You are viewing a plain text version of this content. The canonical link for it is here.
Posted to dev@mahout.apache.org by Xiaobo Gu <gu...@gmail.com> on 2011/08/06 04:54:15 UTC

trainAdaptiveLogistic KDD data set test result

Hi,
I have done a very simple test against the KDD datasets wich can be
download from http://nsl.cs.unb.ca/NSL-KDD/,
the KDDTrain+.TXT and KDDTest+.TXT are used a training and test
dataset respectively, and I add the following header to them to let
them be CSV files:
duration,protocol_type,service,flag,src_bytes,dst_bytes,land,wrong_fragment,urgent,hot,num_failed_logins,logged_in,num_compromised,root_shell,su_attempted,num_root,num_file_creations,num_shells,num_access_files,num_outbound_cmds,is_host_login,is_guest_login,count,srv_count,serror_rate,srv_serror_rate,rerror_rate,srv_rerror_rate,same_srv_rate,diff_srv_rate,srv_diff_host_rate,dst_host_count,dst_host_srv_count,dst_host_same_srv_rate,dst_host_diff_srv_rate,dst_host_same_src_port_rate,dst_host_srv_diff_host_rate,dst_host_serror_rate,dst_host_srv_serror_rate,dst_host_rerror_rate,dst_host_srv_rerror_rate,class

The training and validate commands are as following:
mahout trainAdaptiveLogistic --input d:\\train.csv --output d:\\model1
--target class --categories 2 --predictors duration protocol_type
service flag src_bytes dst_bytes land wrong_fragment urgent hot
num_failed_logins logged_in num_compromised root_shell su_attempted
num_root num_file_creations num_shells num_access_files
num_outbound_cmds is_host_login is_guest_login count srv_count
serror_rate srv_serror_rate rerror_rate srv_rerror_rate same_srv_rate
diff_srv_rate srv_diff_host_rate dst_host_count dst_host_srv_count
dst_host_same_srv_rate dst_host_diff_srv_rate
dst_host_same_src_port_rate dst_host_srv_diff_host_rate
dst_host_serror_rate dst_host_srv_serror_rate dst_host_rerror_rate
dst_host_srv_rerror_rate --types numeric word word word numeric
numeric word numeric numeric numeric numeric word numeric numeric
numeric numeric numeric numeric numeric numeric word word numeric
numeric numeric numeric numeric numeric numeric numeric numeric
numeric numeric numeric numeric numeric numeric numeric numeric
numeric numeric numeric numeric numeric numeric numeric numeric
numeric numeric numeric numeric  --threads 4 --passes 1 --showperf
--features 500 --skipperfnum 399

mahout validateAdaptiveLogistic --input d:\\test.csv --model
d:\\model1 --auc --confusion --scores

And the output of validateAdaptiveLogistic on my system is as following:


Log-likelihood:Min=-100.00, Max=0.00, Mean=-27.13, Median=0.00

AUC = 0.48

=======================================================
Confusion Matrix
-------------------------------------------------------
a    	b    	c    	<--Classified as
9711 	0    	0    	 |  9711  	a     = normal
0    	12833	0    	 |  12833 	b     = anomaly
0    	0    	0    	 |  0     	c     = unknown
Default Category: unknown: 2



Entropy Matrix: [[NaN, NaN], [-0.0, -0.0]]

There are a few questions about the output:
#1, From the Confusion Matrix, it seems all the records are get
classified correctly, but the AUC is just 0.48, it should be 1.
#2, What does the number after unknown mean, the internal code for
unknown?
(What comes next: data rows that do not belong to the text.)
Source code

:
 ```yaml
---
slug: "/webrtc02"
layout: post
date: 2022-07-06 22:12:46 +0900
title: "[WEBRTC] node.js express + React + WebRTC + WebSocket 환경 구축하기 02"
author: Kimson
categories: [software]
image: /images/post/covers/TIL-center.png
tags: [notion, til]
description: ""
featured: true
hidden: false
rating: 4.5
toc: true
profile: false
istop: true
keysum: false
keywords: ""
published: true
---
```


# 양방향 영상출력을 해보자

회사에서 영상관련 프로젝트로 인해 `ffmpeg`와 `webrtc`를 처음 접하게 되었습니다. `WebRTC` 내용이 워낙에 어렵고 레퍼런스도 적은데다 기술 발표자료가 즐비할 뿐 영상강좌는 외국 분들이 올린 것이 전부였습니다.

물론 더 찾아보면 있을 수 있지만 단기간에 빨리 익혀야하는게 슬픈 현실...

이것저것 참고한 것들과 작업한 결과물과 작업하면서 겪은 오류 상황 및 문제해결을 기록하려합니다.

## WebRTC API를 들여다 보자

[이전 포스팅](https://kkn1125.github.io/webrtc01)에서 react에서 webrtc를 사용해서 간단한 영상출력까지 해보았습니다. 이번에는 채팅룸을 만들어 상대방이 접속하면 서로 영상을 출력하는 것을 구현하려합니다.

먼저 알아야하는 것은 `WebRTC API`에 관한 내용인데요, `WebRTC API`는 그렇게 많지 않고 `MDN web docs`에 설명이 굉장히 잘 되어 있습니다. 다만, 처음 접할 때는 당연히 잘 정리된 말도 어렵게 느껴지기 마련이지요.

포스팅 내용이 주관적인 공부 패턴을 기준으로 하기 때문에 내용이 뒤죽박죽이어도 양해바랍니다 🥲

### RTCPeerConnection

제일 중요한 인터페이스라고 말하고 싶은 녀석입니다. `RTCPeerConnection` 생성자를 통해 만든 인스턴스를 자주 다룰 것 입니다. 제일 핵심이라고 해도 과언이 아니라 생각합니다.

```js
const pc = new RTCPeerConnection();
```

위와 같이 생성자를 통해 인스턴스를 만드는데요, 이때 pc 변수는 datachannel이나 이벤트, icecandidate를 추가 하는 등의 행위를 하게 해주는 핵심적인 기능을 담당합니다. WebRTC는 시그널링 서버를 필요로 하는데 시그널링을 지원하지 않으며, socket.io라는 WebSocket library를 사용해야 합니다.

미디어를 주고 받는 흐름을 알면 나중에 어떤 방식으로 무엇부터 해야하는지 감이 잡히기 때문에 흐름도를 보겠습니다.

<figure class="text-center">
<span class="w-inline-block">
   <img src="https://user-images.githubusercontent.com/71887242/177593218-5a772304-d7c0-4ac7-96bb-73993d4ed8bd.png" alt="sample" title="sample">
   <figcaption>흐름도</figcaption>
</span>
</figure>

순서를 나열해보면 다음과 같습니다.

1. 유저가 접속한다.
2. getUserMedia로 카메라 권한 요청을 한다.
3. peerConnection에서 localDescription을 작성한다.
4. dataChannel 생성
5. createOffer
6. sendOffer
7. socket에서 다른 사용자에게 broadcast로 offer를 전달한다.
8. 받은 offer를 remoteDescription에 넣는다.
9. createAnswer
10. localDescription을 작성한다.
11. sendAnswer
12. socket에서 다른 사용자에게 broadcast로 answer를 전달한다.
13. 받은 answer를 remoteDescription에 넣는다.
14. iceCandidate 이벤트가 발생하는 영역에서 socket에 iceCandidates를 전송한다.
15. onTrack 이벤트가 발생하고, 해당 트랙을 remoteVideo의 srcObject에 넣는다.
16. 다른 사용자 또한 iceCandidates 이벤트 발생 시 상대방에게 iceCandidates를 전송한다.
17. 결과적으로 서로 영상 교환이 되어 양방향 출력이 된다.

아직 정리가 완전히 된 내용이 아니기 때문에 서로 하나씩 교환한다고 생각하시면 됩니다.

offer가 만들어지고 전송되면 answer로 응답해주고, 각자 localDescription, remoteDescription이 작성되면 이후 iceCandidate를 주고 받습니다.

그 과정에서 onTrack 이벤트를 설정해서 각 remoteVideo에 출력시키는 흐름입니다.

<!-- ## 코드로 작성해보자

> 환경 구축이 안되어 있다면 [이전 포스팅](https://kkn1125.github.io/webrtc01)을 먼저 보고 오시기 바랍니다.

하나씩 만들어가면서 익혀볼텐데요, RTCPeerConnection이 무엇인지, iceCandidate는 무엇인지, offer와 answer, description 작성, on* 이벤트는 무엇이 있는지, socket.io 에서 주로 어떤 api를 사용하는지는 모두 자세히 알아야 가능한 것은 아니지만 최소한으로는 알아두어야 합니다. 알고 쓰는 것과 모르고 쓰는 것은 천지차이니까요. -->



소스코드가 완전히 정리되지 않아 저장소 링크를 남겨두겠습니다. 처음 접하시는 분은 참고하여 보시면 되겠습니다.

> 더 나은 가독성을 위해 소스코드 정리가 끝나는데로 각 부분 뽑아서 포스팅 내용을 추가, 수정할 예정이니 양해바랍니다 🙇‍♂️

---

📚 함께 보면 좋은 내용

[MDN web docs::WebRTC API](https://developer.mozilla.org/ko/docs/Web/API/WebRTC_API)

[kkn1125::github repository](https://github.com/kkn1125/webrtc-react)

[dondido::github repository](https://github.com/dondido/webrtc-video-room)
Since the confusionmatrix is created with default category
named unknown, so unknown will always shown in the result, even no
records are unknown, just like this example?
#3,The Entropy Matirx seems not working too.
#4,Since the result is 100% correct, is there something wrong?

Regards,

Xiaobo Gu

Re: trainAdaptiveLogistic KDD data set test result

Posted by Ted Dunning <te...@gmail.com>.
There are odd numbers.  The first problem is that you have a three-way
target and still have AUC.  That shouldn't work.  Likewise, you seem to have
no data for the third case.  This results in NaN when logs are taken.

Try re-running this without the third target variable.
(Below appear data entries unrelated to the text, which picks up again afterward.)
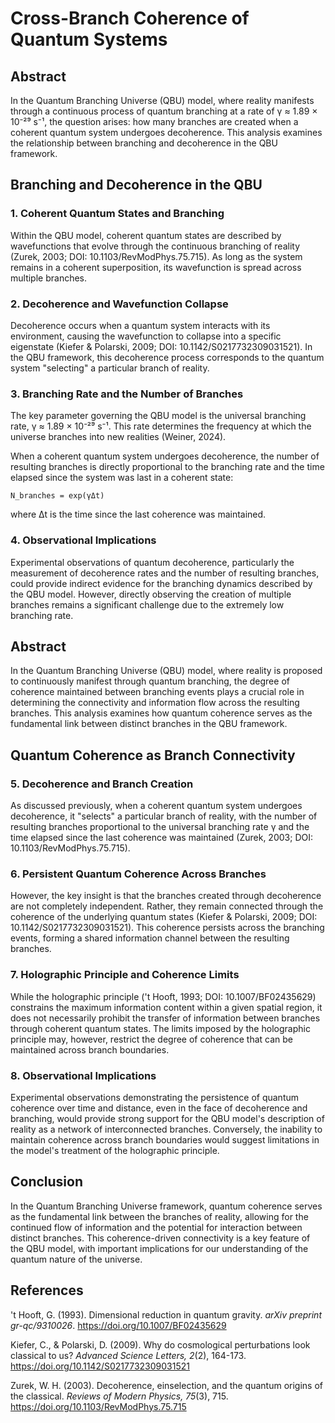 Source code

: # Cross-Branch Coherence of Quantum Systems

## Abstract

In the Quantum Branching Universe (QBU) model, where reality manifests through a continuous process of quantum branching at a rate of γ ≈ 1.89 × 10⁻²⁹ s⁻¹, the question arises: how many branches are created when a coherent quantum system undergoes decoherence. This analysis examines the relationship between branching and decoherence in the QBU framework.

## Branching and Decoherence in the QBU

### 1. Coherent Quantum States and Branching

Within the QBU model, coherent quantum states are described by wavefunctions that evolve through the continuous branching of reality (Zurek, 2003; DOI: 10.1103/RevModPhys.75.715). As long as the system remains in a coherent superposition, its wavefunction is spread across multiple branches.

### 2. Decoherence and Wavefunction Collapse

Decoherence occurs when a quantum system interacts with its environment, causing the wavefunction to collapse into a specific eigenstate (Kiefer & Polarski, 2009; DOI: 10.1142/S0217732309031521). In the QBU framework, this decoherence process corresponds to the quantum system "selecting" a particular branch of reality.

### 3. Branching Rate and the Number of Branches

The key parameter governing the QBU model is the universal branching rate, γ ≈ 1.89 × 10⁻²⁹ s⁻¹. This rate determines the frequency at which the universe branches into new realities (Weiner, 2024).

When a coherent quantum system undergoes decoherence, the number of resulting branches is directly proportional to the branching rate and the time elapsed since the system was last in a coherent state:

```
N_branches = exp(γΔt)
```

where Δt is the time since the last coherence was maintained.

### 4. Observational Implications

Experimental observations of quantum decoherence, particularly the measurement of decoherence rates and the number of resulting branches, could provide indirect evidence for the branching dynamics described by the QBU model. However, directly observing the creation of multiple branches remains a significant challenge due to the extremely low branching rate.
## Abstract

In the Quantum Branching Universe (QBU) model, where reality is proposed to continuously manifest through quantum branching, the degree of coherence maintained between branching events plays a crucial role in determining the connectivity and information flow across the resulting branches. This analysis examines how quantum coherence serves as the fundamental link between distinct branches in the QBU framework.

## Quantum Coherence as Branch Connectivity

### 5. Decoherence and Branch Creation

As discussed previously, when a coherent quantum system undergoes decoherence, it "selects" a particular branch of reality, with the number of resulting branches proportional to the universal branching rate γ and the time elapsed since the last coherence was maintained (Zurek, 2003; DOI: 10.1103/RevModPhys.75.715).

### 6. Persistent Quantum Coherence Across Branches

However, the key insight is that the branches created through decoherence are not completely independent. Rather, they remain connected through the coherence of the underlying quantum states (Kiefer & Polarski, 2009; DOI: 10.1142/S0217732309031521). This coherence persists across the branching events, forming a shared information channel between the resulting branches.

### 7. Holographic Principle and Coherence Limits

While the holographic principle ('t Hooft, 1993; DOI: 10.1007/BF02435629) constrains the maximum information content within a given spatial region, it does not necessarily prohibit the transfer of information between branches through coherent quantum states. The limits imposed by the holographic principle may, however, restrict the degree of coherence that can be maintained across branch boundaries.

### 8. Observational Implications

Experimental observations demonstrating the persistence of quantum coherence over time and distance, even in the face of decoherence and branching, would provide strong support for the QBU model's description of reality as a network of interconnected branches. Conversely, the inability to maintain coherence across branch boundaries would suggest limitations in the model's treatment of the holographic principle.

## Conclusion

In the Quantum Branching Universe framework, quantum coherence serves as the fundamental link between the branches of reality, allowing for the continued flow of information and the potential for interaction between distinct branches. This coherence-driven connectivity is a key feature of the QBU model, with important implications for our understanding of the quantum nature of the universe.

## References

't Hooft, G. (1993). Dimensional reduction in quantum gravity. *arXiv preprint gr-qc/9310026*. https://doi.org/10.1007/BF02435629

Kiefer, C., & Polarski, D. (2009). Why do cosmological perturbations look classical to us? *Advanced Science Letters, 2*(2), 164-173. https://doi.org/10.1142/S0217732309031521

Zurek, W. H. (2003). Decoherence, einselection, and the quantum origins of the classical. *Reviews of Modern Physics, 75*(3), 715. https://doi.org/10.1103/RevModPhys.75.715
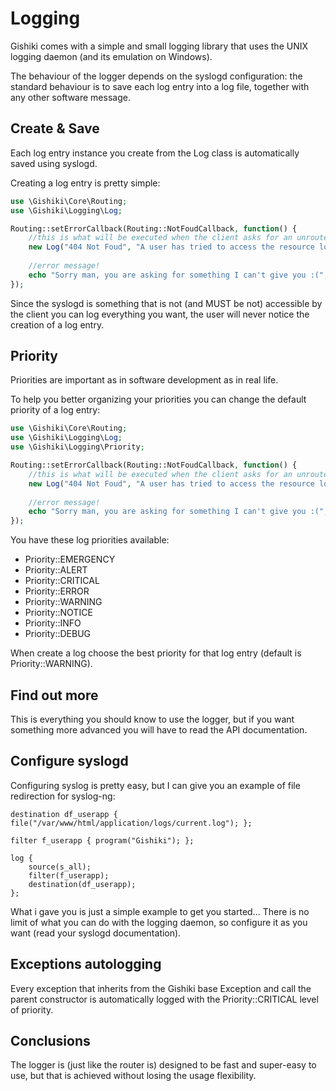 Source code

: # Logging
Gishiki comes with a simple and small logging library that uses the UNIX logging daemon (and its emulation on Windows).

The behaviour of the logger depends on the syslogd configuration: the standard behaviour is to save each log entry 
into a log file, together with any other software message.

## Create & Save
Each log entry instance you create from the Log class is automatically saved using syslogd.

Creating a log entry is pretty simple:

```php
use \Gishiki\Core\Routing;
use \Gishiki\Logging\Log;

Routing::setErrorCallback(Routing::NotFoudCallback, function() {
    //this is what will be executed when the client asks for an unrouted URI
    new Log("404 Not Foud", "A user has tried to access the resource located at URI: ".Routing::getRequestURI());
    
    //error message!
    echo "Sorry man, you are asking for something I can't give you :(";
});
```

Since the syslogd is something that is not (and MUST be not) accessible by the client you can log everything you want, 
the user will never notice the creation of a log entry.

## Priority
Priorities are important as in software development as in real life.

To help you better organizing your priorities you can change the default priority of a log entry:

```php
use \Gishiki\Core\Routing;
use \Gishiki\Logging\Log;
use \Gishiki\Logging\Priority;

Routing::setErrorCallback(Routing::NotFoudCallback, function() {
    //this is what will be executed when the client asks for an unrouted URI
    new Log("404 Not Foud", "A user has tried to access the resource located at URI: ".Routing::getRequestURI(), Priority::INFO);
    
    //error message!
    echo "Sorry man, you are asking for something I can't give you :(";
});
```

You have these log priorities available:
  
   -  Priority::EMERGENCY
   -  Priority::ALERT
   -  Priority::CRITICAL
   -  Priority::ERROR
   -  Priority::WARNING
   -  Priority::NOTICE
   -  Priority::INFO
   -  Priority::DEBUG
   
When create a log choose the best priority for that log entry (default is Priority::WARNING).


## Find out more
This is everything you should know to use the logger, but if you want something more advanced you will have to read the
API documentation.


## Configure syslogd
Configuring syslog is pretty easy, but I can give you an example of file redirection for syslog-ng:

```
destination df_userapp { file("/var/www/html/application/logs/current.log"); };
    
filter f_userapp { program("Gishiki"); };
    
log {
    source(s_all);
    filter(f_userapp);
    destination(df_userapp);
};
```

What i gave you is just a simple example to get you started... There is no limit of what you can do with the logging daemon,
so configure it as you want (read your syslogd documentation).


## Exceptions autologging
Every exception that inherits from the Gishiki base Exception and call the parent constructor is automatically logged with 
the Priority::CRITICAL level of priority.


## Conclusions
The logger is (just like the router is) designed to be fast and super-easy to use, but that is achieved without 
losing the usage flexibility. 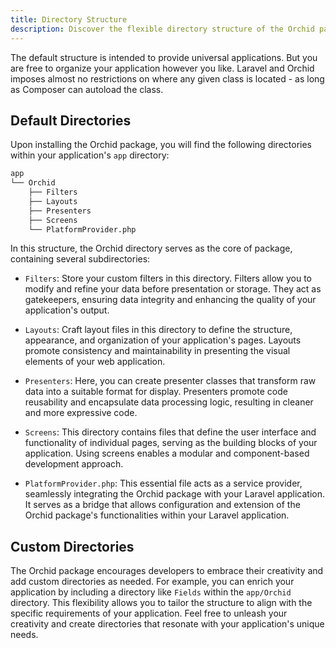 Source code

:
 ```yaml
---
title: Directory Structure
description: Discover the flexible directory structure of the Orchid package and unlock your creative potential. Customize your application's organization and embrace a tailored approach. Learn more about default directories and how to create your unique custom directories to align with your specific application needs
---
```


The default structure is intended to provide universal applications. But you are free to organize your application however you like.
Laravel and Orchid imposes almost no restrictions on where any given class is located - as long as Composer can autoload the class.


## Default Directories

Upon installing the Orchid package, you will find the following directories within your application's `app` directory:


```bash
app
└── Orchid
    ├── Filters
    ├── Layouts
    ├── Presenters
    ├── Screens
    └── PlatformProvider.php
```

In this structure, the Orchid directory serves as the core of package, containing several subdirectories:

  - `Filters`: Store your custom filters in this directory. Filters allow you to modify and refine your data before presentation or storage. They act as gatekeepers, ensuring data integrity and enhancing the quality of your application's output.


  - `Layouts`: Craft layout files in this directory to define the structure, appearance, and organization of your application's pages. Layouts promote consistency and maintainability in presenting the visual elements of your web application.


  - `Presenters`: Here, you can create presenter classes that transform raw data into a suitable format for display. Presenters promote code reusability and encapsulate data processing logic, resulting in cleaner and more expressive code.


  - `Screens`: This directory contains files that define the user interface and functionality of individual pages, serving as the building blocks of your application. Using screens enables a modular and component-based development approach.


  - `PlatformProvider.php`: This essential file acts as a service provider, seamlessly integrating the Orchid package with your Laravel application. It serves as a bridge that allows configuration and extension of the Orchid package's functionalities within your Laravel application.

## Custom Directories

The Orchid package encourages developers to embrace their creativity and add custom directories as needed.
For example, you can enrich your application by including a directory like `Fields` within the `app/Orchid` directory.
This flexibility allows you to tailor the structure to align with the specific requirements of your application. 
Feel free to unleash your creativity and create directories that resonate with your application's unique needs.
On Fri, Aug 5, 2011 at 7:54 PM, Xiaobo Gu <gu...@gmail.com> wrote:

> And the output of validateAdaptiveLogistic on my system is as following:
>
>
> Log-likelihood:Min=-100.00, Max=0.00, Mean=-27.13, Median=0.00
>
> AUC = 0.48
>
> =======================================================
> Confusion Matrix
> -------------------------------------------------------
> a       b       c       <--Classified as
> 9711    0       0        |  9711        a     = normal
> 0       12833   0        |  12833       b     = anomaly
> 0       0       0        |  0           c     = unknown
> Default Category: unknown: 2
>
>
>
> Entropy Matrix: [[NaN, NaN], [-0.0, -0.0]]
>
> There are a few questions about the output:
> #1, From the Confusion Matrix, it seems all the records are get
> classified correctly, but the AUC is just 0.48, it should be 1.
> #2, What does the number after unknown mean, the internal code for
> unknown? Since the confusionmatrix is created with default category
> named unknown, so unknown will always shown in the result, even no
> records are unknown, just like this example?
> #3,The Entropy Matirx seems not working too.
> #4,Since the result is 100% correct, is there something wrong?
>

Re: trainAdaptiveLogistic KDD data set test result

Posted by Xiaobo Gu <gu...@gmail.com>.
I use the KDDTrain+.TXT and KDDTest+.TXT files for training and
validating respectively

On Sat, Aug 6, 2011 at 11:21 AM, Ted Dunning <te...@gmail.com> wrote:
> I would be very suspicious.  KDD problems are not normally so easy.
>
> On Fri, Aug 5, 2011 at 7:54 PM, Xiaobo Gu <gu...@gmail.com> wrote:
>
>> #4,Since the result is 100% correct, is there something wrong?
>>
>

Re: trainAdaptiveLogistic KDD data set test result

Posted by Xiaobo Gu <gu...@gmail.com>.
I use the KDDTrain+.TXT and KDDTest+.TXT files for training and
validating respectively

On Sat, Aug 6, 2011 at 11:21 AM, Ted Dunning <te...@gmail.com> wrote:
> I would be very suspicious.  KDD problems are not normally so easy.
>
> On Fri, Aug 5, 2011 at 7:54 PM, Xiaobo Gu <gu...@gmail.com> wrote:
>
>> #4,Since the result is 100% correct, is there something wrong?
>>
>

Re: trainAdaptiveLogistic KDD data set test result

Posted by Ted Dunning <te...@gmail.com>.
I would be very suspicious.  KDD problems are not normally so easy.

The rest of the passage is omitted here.